:: Your task ::
Show every line in the material below in which the string "sizes" appears.

:: The data ::
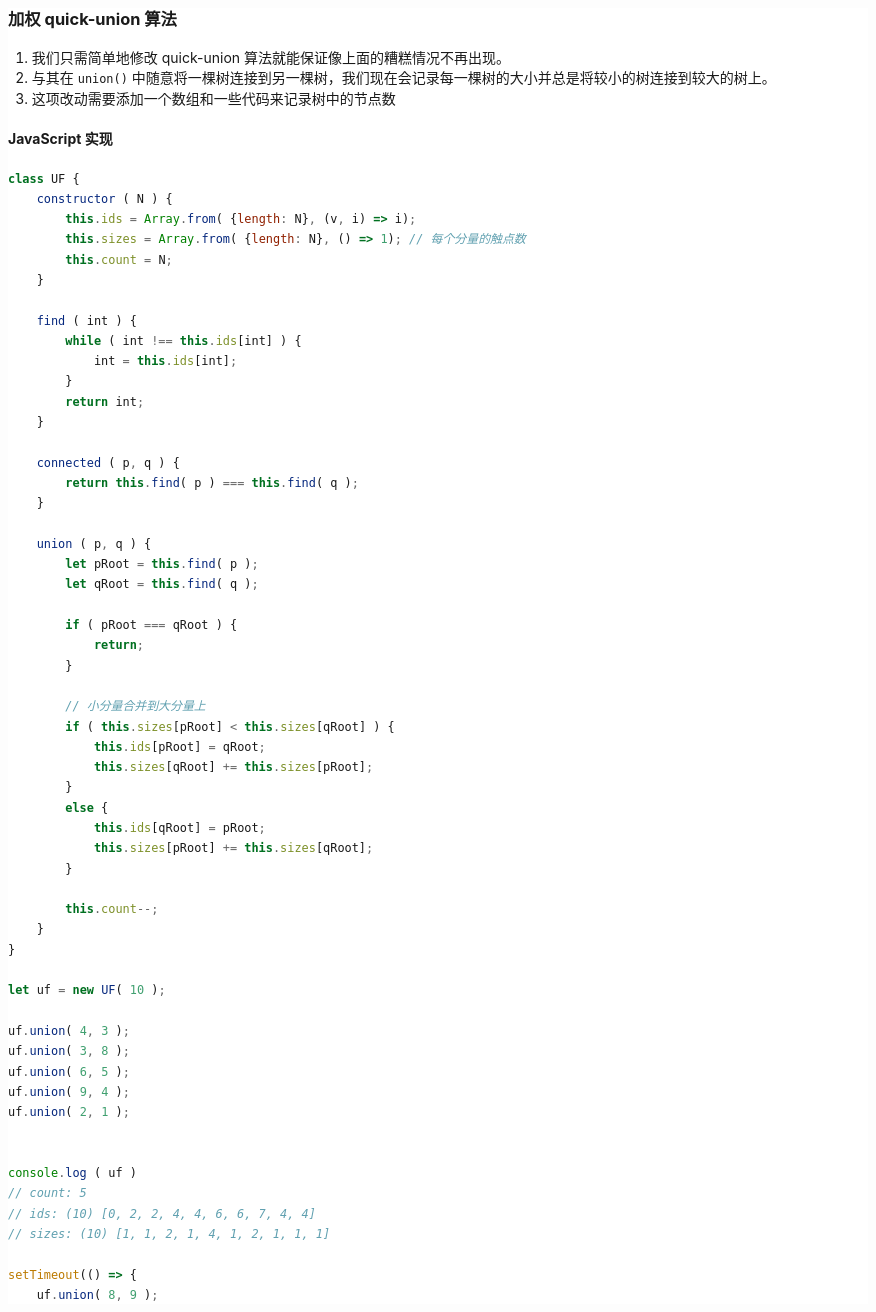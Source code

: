 ### 加权 quick-union 算法
1. 我们只需简单地修改 quick-union 算法就能保证像上面的糟糕情况不再出现。
2. 与其在 `union()` 中随意将一棵树连接到另一棵树，我们现在会记录每一棵树的大小并总是将较小的树连接到较大的树上。
3. 这项改动需要添加一个数组和一些代码来记录树中的节点数

#### JavaScript 实现
```js
class UF {
    constructor ( N ) {
        this.ids = Array.from( {length: N}, (v, i) => i);
        this.sizes = Array.from( {length: N}, () => 1); // 每个分量的触点数
        this.count = N;
    }

    find ( int ) {
        while ( int !== this.ids[int] ) {
            int = this.ids[int];
        }
        return int;
    }

    connected ( p, q ) {
        return this.find( p ) === this.find( q );
    }

    union ( p, q ) {
        let pRoot = this.find( p );
        let qRoot = this.find( q );

        if ( pRoot === qRoot ) {
            return;
        }

        // 小分量合并到大分量上
        if ( this.sizes[pRoot] < this.sizes[qRoot] ) {
            this.ids[pRoot] = qRoot;
            this.sizes[qRoot] += this.sizes[pRoot];
        }
        else {
            this.ids[qRoot] = pRoot;
            this.sizes[pRoot] += this.sizes[qRoot];
        }

        this.count--;
    }
}

let uf = new UF( 10 );

uf.union( 4, 3 );
uf.union( 3, 8 );
uf.union( 6, 5 );
uf.union( 9, 4 );
uf.union( 2, 1 );


console.log ( uf )
// count: 5
// ids: (10) [0, 2, 2, 4, 4, 6, 6, 7, 4, 4]
// sizes: (10) [1, 1, 2, 1, 4, 1, 2, 1, 1, 1]

setTimeout(() => {
    uf.union( 8, 9 );
```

:: Response to the exercise ::
        this.sizes = Array.from( {length: N}, () => 1); // 每个分量的触点数
        if ( this.sizes[pRoot] < this.sizes[qRoot] ) {
            this.sizes[qRoot] += this.sizes[pRoot];
            this.sizes[pRoot] += this.sizes[qRoot];
// sizes: (10) [1, 1, 2, 1, 4, 1, 2, 1, 1, 1]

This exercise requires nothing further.